Google held a keynote event last week where they unveiled a number of things that are set to be released in the next few weeks and some promising tech they’ve been developing that could be part of our everyday lives very soon. You can watch the entire keynote below, but if you just want the gist, we've broken down the highlights for you.
Arguably, two of the most impressive things that came out of the keynote was the Scene Exploration for Google search and the AR Glasses. With Scene Exploration, you can simply use Google Lens, look around, and you’ll see information regarding your surroundings. The demo in the presentation showed this feature off in the context of a grocery aisle where you’re trying to figure out which chocolate to buy. It will definitely be a godsend for those who get lost in the supermarket regularly once it’s available.

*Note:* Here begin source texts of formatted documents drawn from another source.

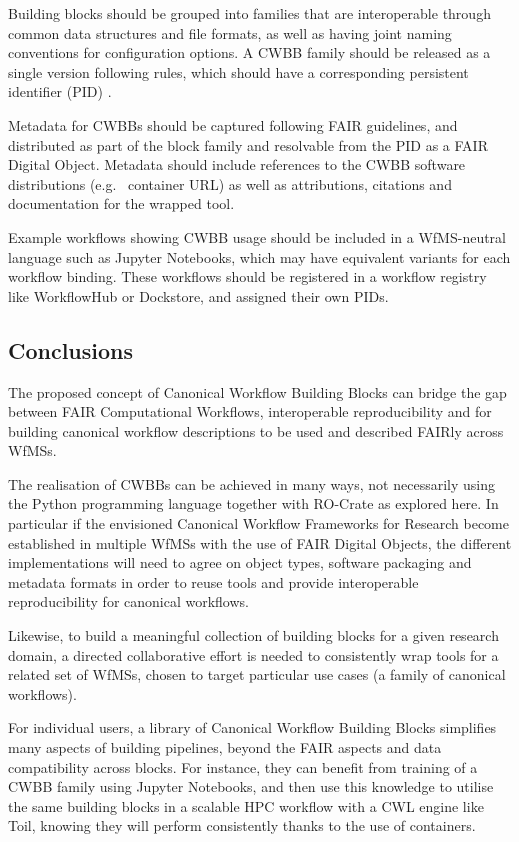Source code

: Building blocks should be grouped into families that are interoperable
through common data structures and file formats, as well as having joint
naming conventions for configuration options. A CWBB family should be
released as a single version following
 rules,
which should have a corresponding persistent identifier (PID) \cite{McMurry 2017}.

Metadata for CWBBs should be captured following FAIR guidelines, and
distributed as part of the block family and resolvable from the PID as a
FAIR Digital Object. Metadata should include references to the CWBB
software distributions (e.g.~
container URL) as well as attributions, citations and documentation for
the wrapped tool.

Example workflows showing CWBB usage should be included in a
WfMS-neutral language such as Jupyter Notebooks, which may have
equivalent variants for each workflow binding. These workflows should be
registered in a workflow registry like WorkflowHub or Dockstore, and
assigned their own PIDs.

\subsection{Conclusions}\label{ch6:conclusions}

The proposed concept of Canonical Workflow Building Blocks can bridge
the gap between FAIR Computational Workflows, interoperable
reproducibility and for building canonical workflow descriptions to be
used and described FAIRly across WfMSs.

The realisation of CWBBs can be achieved in many ways, not necessarily
using the Python programming language together with RO-Crate as explored
here. In particular if the envisioned Canonical Workflow Frameworks for
Research become established in multiple WfMSs with the use of FAIR
Digital Objects, the different implementations will need to agree on
object types, software packaging and metadata formats in order to reuse
tools and provide interoperable reproducibility for canonical workflows.

Likewise, to build a meaningful collection of building blocks for a
given research domain, a directed collaborative effort is needed to
consistently wrap tools for a related set of WfMSs, chosen to target
particular use cases (a family of canonical workflows).

For individual users, a library of Canonical Workflow Building Blocks
simplifies many aspects of building pipelines, beyond the FAIR aspects
and data compatibility across blocks. For instance, they can benefit
from training of a CWBB family using Jupyter Notebooks, and then use
this knowledge to utilise the same building blocks in a scalable HPC
workflow with a CWL engine like Toil, knowing they will perform
consistently thanks to the use of containers.

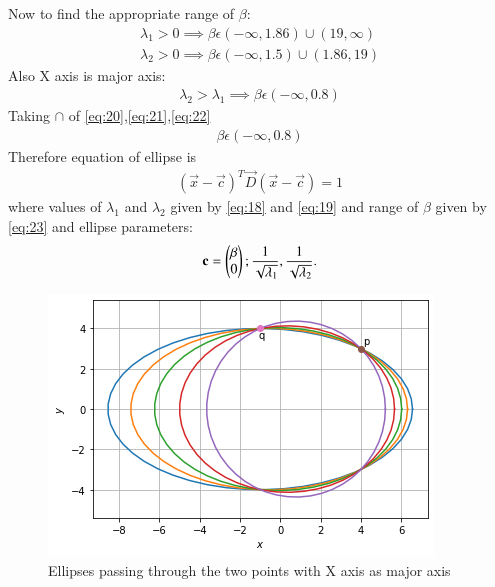 \documentclass[journal,12pt,twocolumn]{IEEEtran}
\begin{document}
Now to find the appropriate range of $\beta$:
\begin{align}
\lambda_1 >0
\implies \beta\epsilon(-\infty,1.86)\cup(19,\infty)\label{eq:20}\\
\lambda_2 >0
\implies \beta\epsilon(-\infty,1.5)\cup(1.86,19)\label{eq:21}
\end{align}
Also X axis is major axis:
\begin{align}
    \lambda_2>\lambda_1
    \implies\beta\epsilon(-\infty,0.8)\label{eq:22}
\end{align}
Taking $\cap$ of \eqref{eq:20},\eqref{eq:21},\eqref{eq:22}
\begin{align}
  \beta\epsilon(-\infty,0.8) \label{eq:23} 
\end{align}
Therefore equation of ellipse is
\begin{align}
(\vec{x}-\vec{c})^T\vec{D}(\vec{x}-\vec{c})=1
\end{align}
where values of $\lambda_1$ and $\lambda_2$ given by \eqref{eq:18} and \eqref{eq:19} and range of $\beta$ given by \eqref{eq:23} and ellipse parameters:
\begin{align}
\mathbf{c} = \begin{pmatrix}\beta\\0\end{pmatrix};
\frac{1}{\sqrt{\lambda_1}},
\frac{1}{\sqrt{\lambda_2}}.
\end{align}
\begin{figure}[!ht]
\centering
\includegraphics[width=\columnwidth]{figure5_1}
\caption{Ellipses passing through the two points with X axis as major axis}
\label{fig:ellipses}	
\end{figure}
\end{document}
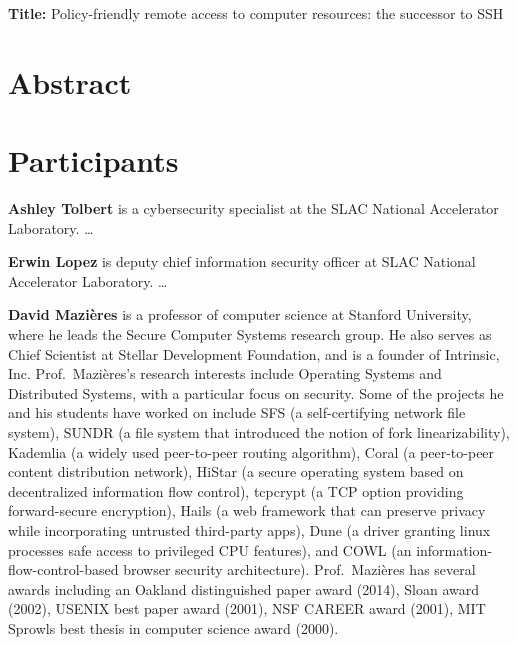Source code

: \documentclass[11pt]{article}
\newcommand{\slim}{\vspace{\baselineskip}}
\begin{document}
\noindent \textbf{Title:} Policy-friendly remote access to computer resources: the successor to SSH

\section*{Abstract}

\section{Participants}

\noindent \textbf{Ashley Tolbert} is a cybersecurity specialist at the SLAC
National Accelerator Laboratory. \ldots

\slim

\noindent \textbf{Erwin Lopez} is deputy chief information security officer at
SLAC National Accelerator Laboratory. \ldots

\slim

\noindent \textbf{David Mazi\`{e}res} is a professor of computer
science at Stanford University, where he leads the Secure Computer
Systems research group. He also serves as Chief Scientist at Stellar
Development Foundation, and is a founder of Intrinsic,
Inc. Prof.~Mazi\`{e}res's research interests include Operating Systems
and Distributed Systems, with a particular focus on security. Some of
the projects he and his students have worked on include SFS (a
self-certifying network file system), SUNDR (a file system that
introduced the notion of fork linearizability), Kademlia (a widely
used peer-to-peer routing algorithm), Coral (a peer-to-peer content
distribution network), HiStar (a secure operating system based on
decentralized information flow control), tcpcrypt (a TCP option
providing forward-secure encryption), Hails (a web framework that can
preserve privacy while incorporating untrusted third-party apps), Dune
(a driver granting linux processes safe access to privileged CPU
features), and COWL (an information-flow-control-based browser
security architecture). Prof.~Mazi\`{e}res has several awards
including an Oakland distinguished paper award (2014), Sloan award
(2002), USENIX best paper award (2001), NSF CAREER award (2001), MIT
Sprowls best thesis in computer science award (2000).

\slim
\end{document}
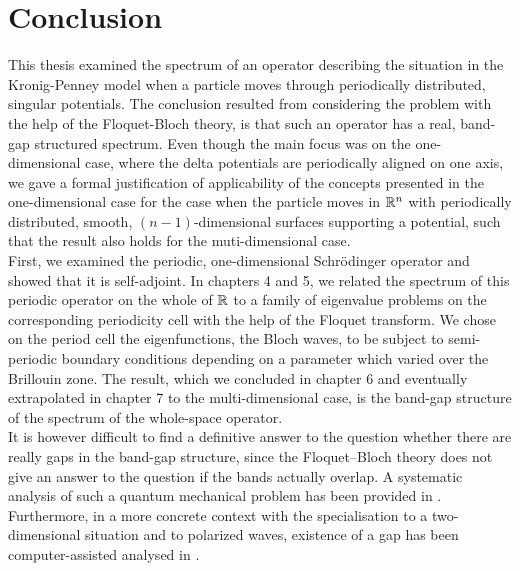 \chapter{Conclusion} \label{chap:8}
	
This thesis examined the spectrum of an operator describing the situation in the Kronig-Penney model when a particle moves through periodically distributed, singular potentials. The conclusion resulted from considering the problem with the help of the Floquet-Bloch theory, is that such an operator has a real, band-gap structured spectrum. Even though the main focus was on the one-dimensional case, where the delta potentials are periodically aligned on one axis, we gave a formal justification of applicability of the concepts presented in the one-dimensional case for the case when the particle moves in $\mathbb{R}^{n}$ with periodically distributed, smooth, $(n-1)$-dimensional surfaces supporting a potential, such that the result also holds for the muti-dimensional case. 
~\\

First, we examined the periodic, one-dimensional Schrödinger operator and showed that it is self-adjoint. In chapters 4 and 5, we related the spectrum of this periodic operator on the whole of $\mathbb{R}$ to a family of eigenvalue problems on the corresponding periodicity cell with the help of the Floquet transform. We chose on the period cell the eigenfunctions, the Bloch waves, to be subject to semi-periodic boundary conditions depending on a parameter which varied over the Brillouin zone. The result, which we concluded in chapter 6 and eventually extrapolated in chapter 7 to the multi-dimensional case, is the band-gap structure of the spectrum of the whole-space operator.
~\\

It is however difficult to find a definitive answer to the question whether there are really gaps in the band-gap structure, since the Floquet–Bloch theory does not give an answer to the question if the bands actually overlap. A systematic analysis of such a quantum mechanical problem has been provided in \cite{albeverio2012solvable}. Furthermore, in a more concrete context with the specialisation to a two-dimensional situation and to polarized waves, existence of a gap has been computer-assisted analysed in \cite{hoang2009computer}. 
~\\

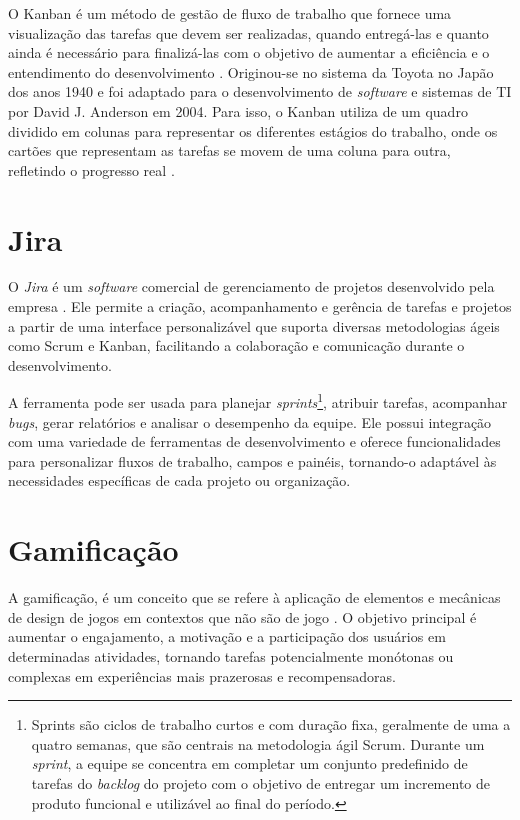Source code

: O Kanban é um método de gestão de fluxo de trabalho que fornece uma visualização 
das tarefas que devem ser realizadas, quando entregá-las e quanto ainda é necessário 
para finalizá-las com o objetivo de aumentar a eficiência e o entendimento do 
desenvolvimento \cite{ohno1988toyota}. Originou-se no sistema da Toyota no Japão 
dos anos 1940 e foi adaptado para o desenvolvimento de \textit{software} e sistemas de 
TI por David J. Anderson em 2004. Para isso, o Kanban utiliza de um quadro dividido em 
colunas para representar os diferentes estágios do trabalho, onde os cartões que 
representam as tarefas se movem de uma coluna para outra, refletindo o progresso real 
\cite{zayat2020framework}.

\section{Jira}

O \textit{Jira} é um \textit{software} comercial de gerenciamento de projetos desenvolvido pela empresa . Ele permite a criação, acompanhamento e gerência de tarefas e projetos a partir de uma interface personalizável que suporta diversas metodologias ágeis como Scrum \cite{sutherland2020scrum} e Kanban, facilitando a colaboração e comunicação durante o desenvolvimento.

A ferramenta pode ser usada para planejar \textit{sprints}\footnote{Sprints são ciclos de trabalho curtos e com duração fixa, geralmente de uma a quatro semanas, que são centrais na metodologia ágil Scrum. Durante um \textit{sprint}, a equipe se concentra em completar um conjunto predefinido de tarefas do \textit{backlog} do projeto com o objetivo de entregar um incremento de produto funcional e utilizável ao final do período.}, atribuir tarefas, acompanhar \textit{bugs}, gerar relatórios e analisar o desempenho da equipe. Ele possui integração com uma variedade de ferramentas de desenvolvimento e oferece funcionalidades para personalizar fluxos de trabalho, campos e painéis, tornando-o adaptável às necessidades específicas de cada projeto ou organização.

\section{Gamificação}

A gamificação, é um conceito que se refere à aplicação de elementos e mecânicas de design de jogos em contextos que não são de jogo \cite{deterding2011gamefulness}. O objetivo principal é aumentar o engajamento, a motivação e a participação dos usuários em determinadas atividades, tornando tarefas potencialmente monótonas ou complexas em experiências mais prazerosas e recompensadoras.

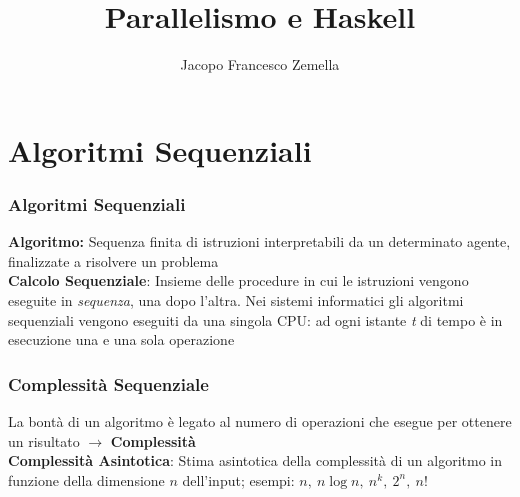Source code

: \documentclass[14pt]{beamer}
\title[Parallelismo e Haskell]{Parallelismo e Haskell} %
\author{Jacopo Francesco Zemella} %
\institute[Unimi] %
{
Universit\`a degli studi di Milano \\[2ex] %
\medskip
\textit{jacopofrancesco.zemella@studenti.unimi.it} %
}
\begin{document}
\begin{frame}
\titlepage %
\end{frame}



\section{Algoritmi Sequenziali} %


\begin{frame}
\frametitle{Algoritmi Sequenziali}
\textbf{Algoritmo:} Sequenza finita di istruzioni interpretabili da un determinato agente, finalizzate a risolvere un problema\\[2ex]
\textbf{Calcolo Sequenziale}: Insieme delle procedure in cui le istruzioni vengono eseguite in \textit{sequenza}, una dopo l'altra. Nei sistemi informatici gli algoritmi sequenziali vengono eseguiti da una singola CPU: ad ogni istante \textit{t} di tempo è in esecuzione una e una sola operazione
\end{frame}


\begin{frame}
\frametitle{Complessità Sequenziale}
La bontà di un algoritmo è legato al numero di operazioni che esegue per ottenere un risultato $\rightarrow$ \textbf{Complessità}\\[2ex]
\textbf{Complessità Asintotica}: Stima asintotica della complessità di un algoritmo in funzione della dimensione $n$ dell'input; esempi: $n, \ n\log n, \ n^k, \ 2^n, \ n!$
\end{frame}
\end{document}
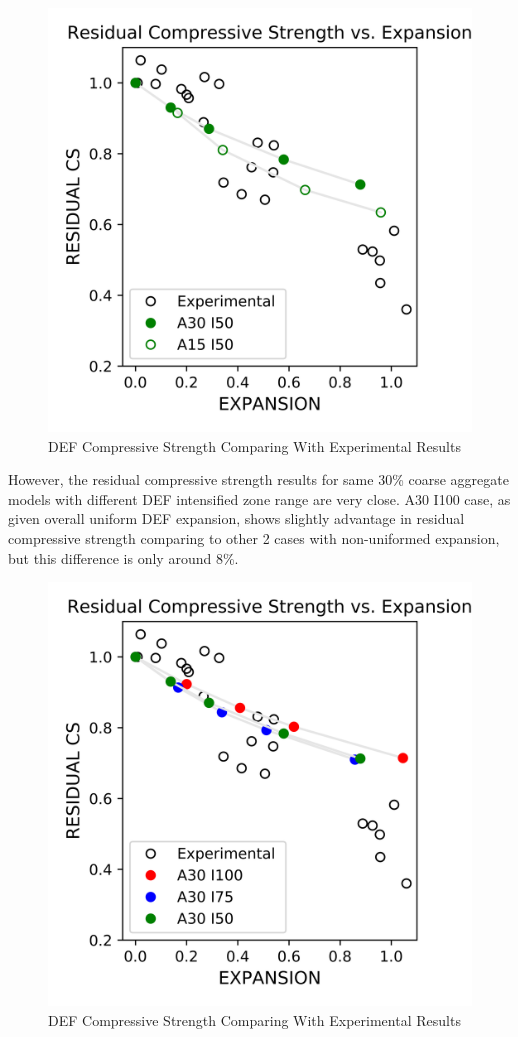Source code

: \begin{figure}[ht!]
\centering
\includegraphics[width=.8\linewidth]{Files/CS_plot/DEFCS2.png}
  \caption{DEF Compressive Strength Comparing With Experimental Results}
  \label{DEFA30vsA15}
\end{figure}

However, the residual compressive strength results for same 30\% coarse aggregate models with different DEF intensified zone range are very close. A30 I100 case, as given overall uniform DEF expansion, shows slightly advantage in residual compressive strength comparing to other 2 cases with non-uniformed expansion, but this difference is only around 8\%.

\begin{figure}[ht!]
\centering
\includegraphics[width=.8\linewidth]{Files/CS_plot/DEFCS3.png}
  \caption{DEF Compressive Strength Comparing With Experimental Results}
  \label{DEF_X}
\end{figure}

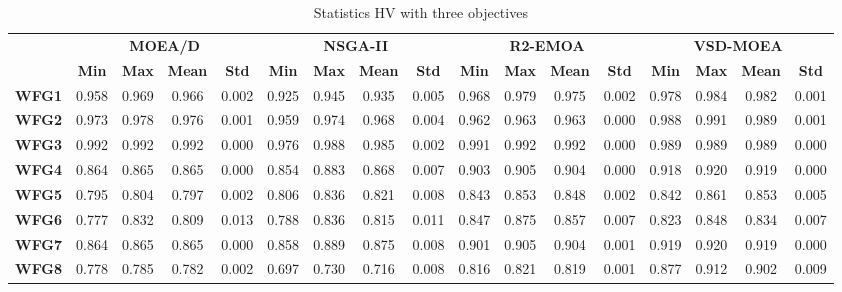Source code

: \begin{table*}[]
\centering
\caption{Statistics HV with three objectives}
\label{tab:StatisticsHV_3obj}
\begin{scriptsize}
\begin{tabular}{c c|c|c|c|c|c|c|c|c|c|c|c|c|c|c|c}
\cline{2-17}
 & \multicolumn{4}{c|}{\textbf{MOEA/D}} & \multicolumn{4}{c|}{\textbf{NSGA-II}} & \multicolumn{4}{c|}{\textbf{R2-EMOA}} & \multicolumn{4}{c}{\textbf{VSD-MOEA}} \\ \cline{2-17} 
 & \textbf{Min} & \textbf{Max} & \textbf{Mean} & \textbf{Std} & \textbf{Min} & \textbf{Max} & \textbf{Mean} & \textbf{Std} & \textbf{Min} & \textbf{Max} & \textbf{Mean} & \textbf{Std} & \textbf{Min} & \textbf{Max} & \textbf{Mean} & \textbf{Std} \\ \hline
\multicolumn{1}{c|}{\textbf{WFG1}} & 0.958 & 0.969 & 0.966 & 0.002 & 0.925 & 0.945 & 0.935 & 0.005 & 0.968 & 0.979 & 0.975 & 0.002 & 0.978 & 0.984 & 0.982 & 0.001 \\ \hline
\multicolumn{1}{c|}{\textbf{WFG2}} & 0.973 & 0.978 & 0.976 & 0.001 & 0.959 & 0.974 & 0.968 & 0.004 & 0.962 & 0.963 & 0.963 & 0.000 & 0.988 & 0.991 & 0.989 & 0.001 \\ \hline
\multicolumn{1}{c|}{\textbf{WFG3}} & 0.992 & 0.992 & 0.992 & 0.000 & 0.976 & 0.988 & 0.985 & 0.002 & 0.991 & 0.992 & 0.992 & 0.000 & 0.989 & 0.989 & 0.989 & 0.000 \\ \hline
\multicolumn{1}{c|}{\textbf{WFG4}} & 0.864 & 0.865 & 0.865 & 0.000 & 0.854 & 0.883 & 0.868 & 0.007 & 0.903 & 0.905 & 0.904 & 0.000 & 0.918 & 0.920 & 0.919 & 0.000 \\ \hline
\multicolumn{1}{c|}{\textbf{WFG5}} & 0.795 & 0.804 & 0.797 & 0.002 & 0.806 & 0.836 & 0.821 & 0.008 & 0.843 & 0.853 & 0.848 & 0.002 & 0.842 & 0.861 & 0.853 & 0.005 \\ \hline
\multicolumn{1}{c|}{\textbf{WFG6}} & 0.777 & 0.832 & 0.809 & 0.013 & 0.788 & 0.836 & 0.815 & 0.011 & 0.847 & 0.875 & 0.857 & 0.007 & 0.823 & 0.848 & 0.834 & 0.007 \\ \hline
\multicolumn{1}{c|}{\textbf{WFG7}} & 0.864 & 0.865 & 0.865 & 0.000 & 0.858 & 0.889 & 0.875 & 0.008 & 0.901 & 0.905 & 0.904 & 0.001 & 0.919 & 0.920 & 0.919 & 0.000 \\ \hline
\multicolumn{1}{c|}{\textbf{WFG8}} & 0.778 & 0.785 & 0.782 & 0.002 & 0.697 & 0.730 & 0.716 & 0.008 & 0.816 & 0.821 & 0.819 & 0.001 & 0.877 & 0.912 & 0.902 & 0.009 \\ \hline

\end{tabular}
\end{scriptsize}
\end{table*}
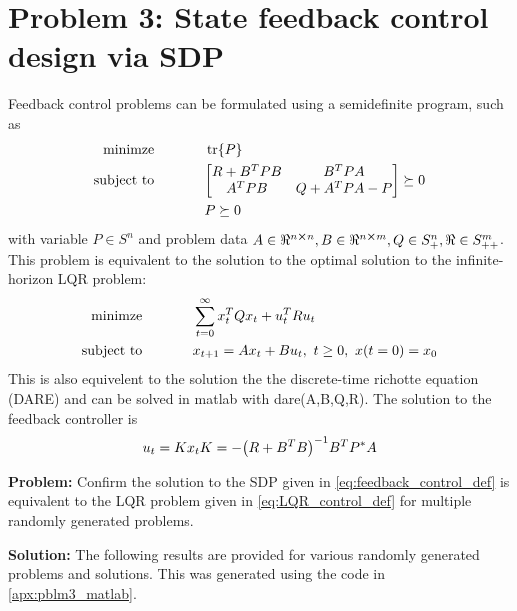 \documentclass[letter]{article}
\begin{document}
\newpage
\section{Problem 3: State feedback control design via SDP}
Feedback control problems can be formulated using a semidefinite program, such as
\begin{equation}\label{eq:feedback_control_def}
	\begin{aligned}
		\text{minimze} \hspace{0.5in}& \trace \{P\}\\
		\text{subject to} \hspace{0.5in}
		& \mqty [R + B^T PB & B^T PA\\
				 A^T PB & Q + A^T P A - P] \succeq 0\\
				 & P \succeq 0
	\end{aligned}
\end{equation}
with variable $P \in S^n$ and problem data $A\in \real^{n\cross n}, B \in\real^{n\cross m}, Q \in S^n_+, \real \in S^m_{++}$.\\

This problem is equivalent to the solution to the optimal solution to the infinite-horizon LQR problem:
\begin{equation}\label{eq:LQR_control_def}
	\begin{aligned}
		\text{minimze} \hspace{0.5in}& \sum_{t=0}^\infty x_t^T Q x_t + u_t^T R u_t\\
		\text{subject to} \hspace{0.5in}
		& x_{t+1} = Ax_t + B u_t, \ t \geq 0, \ x(t=0) = x_0
	\end{aligned}
\end{equation}
This is also equivelent to the solution the the discrete-time richotte equation (DARE) and can be solved in matlab with dare(A,B,Q,R). The solution to the feedback controller is
\begin{equation}\label{eq:LQR_control_solution}
	u_t = K x_t\\
	K = -\qty(R + B^T B)^{-1} B^T P^* A
\end{equation}

\textbf{Problem:}
Confirm the solution to the SDP given in \eqref{eq:feedback_control_def} is equivalent to the LQR problem given in \eqref{eq:LQR_control_def} for multiple randomly generated problems.

\textbf{Solution:}
The following results are provided for various randomly generated problems and solutions. This was generated using the code in \appendixname \ref{apx:pblm3_matlab}.
\end{document}
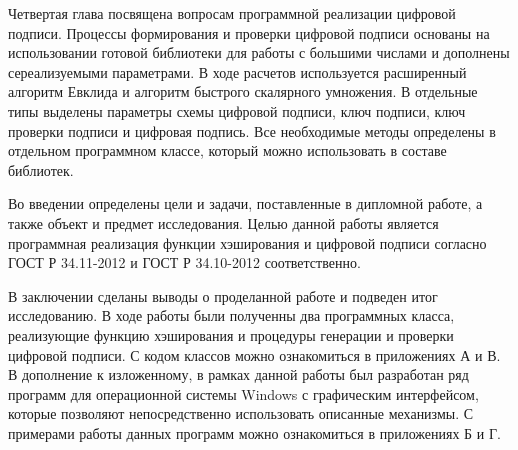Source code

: \par
Четвертая глава посвящена  вопросам программной реализации цифровой подписи. Процессы формирования и проверки цифровой подписи основаны на использовании готовой библиотеки для работы с большими числами и дополнены сереализуемыми параметрами. В ходе расчетов используется расширенный алгоритм Евклида и алгоритм быстрого скалярного умножения. В отдельные типы выделены параметры схемы цифровой подписи, ключ подписи, ключ проверки подписи и цифровая подпись. Все необходимые методы определены в отдельном программном классе, который можно использовать в составе библиотек.
\par
Во введении определены цели и задачи, поставленные в дипломной работе, а также объект и предмет исследования. Целью данной работы является программная реализация функции хэширования и цифровой подписи согласно ГОСТ Р 34.11-2012 и ГОСТ Р 34.10-2012 соответственно.
\par
В заключении сделаны выводы о проделанной работе и подведен итог исследованию. В ходе работы были полученны два программных класса, реализующие функцию хэширования и процедуры генерации и проверки цифровой подписи. С кодом классов можно ознакомиться в приложениях А и В. В дополнение к изложенному, в рамках данной работы был разработан ряд программ для операционной системы Windows с графическим интерфейсом, которые позволяют непосредственно использовать описанные механизмы. С примерами работы данных программ можно ознакомиться в приложениях Б и Г.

The next demo, which is a technology that is still being developed, is the AR Glasses that allow users to use Google Translate transcription in real-time. It’s basically subtitles for the real world. The video during the keynote showed the tech being used in Chinese, Spanish, and even American Sign Language. Though still in development, the AR Glasses is a promising piece of tech that could be available in the next few years.
Google revealed a slate of new tech toys that would make every Android fan’s dream. Three new Pixels were unveiled: the Pixel 6A, the Pixel 7, and the Pixel 7 Pro. A new Pixel Watch was also announced, as well as the brand new Pixel Buds Pro, which now comes with noise cancellation and will be updated with spatial audio down the road. We were also given a sneak peek into the new Pixel Tablet, which is set to be released in 2023. Sadly, Google doesn’t officially sell these products here in Thailand so you’d have to seek out a reseller—or perhaps we can all flood Google’s inbox with requests to open up an official store here.
AI assistants are now commonplace, but Google has made a small yet notable improvement to the Google Assistant. On the Nest Hub Max, users can simply look at the device and talk to trigger the Google Assistant without having to say “Hey, Google”. The presentation also included a humorous part where the presenter showed off the Assistant’s ability to understand her despite taking a long pause and not knowing the full name of the artist of the song she wants to play, showcasing that you can speak naturally complete with pauses and stammers and the Assistant will understand.
Ads are annoying, and though doing away with them completely may not be possible, Google is at least now giving you control of which ads you’ll see. In a separate app called Ad Center, you will be able to choose which ads and brands to see more of and which ones you’re not interested in.
Meanwhile, on the privacy side of things, Google announced that they were launching a feature called “Removal Requests”. If a Google search comes up with your contact details, you can submit a request for it to be taken down. How long it will take for the request to be approved and for action to be taken—now that’s another thing entirely.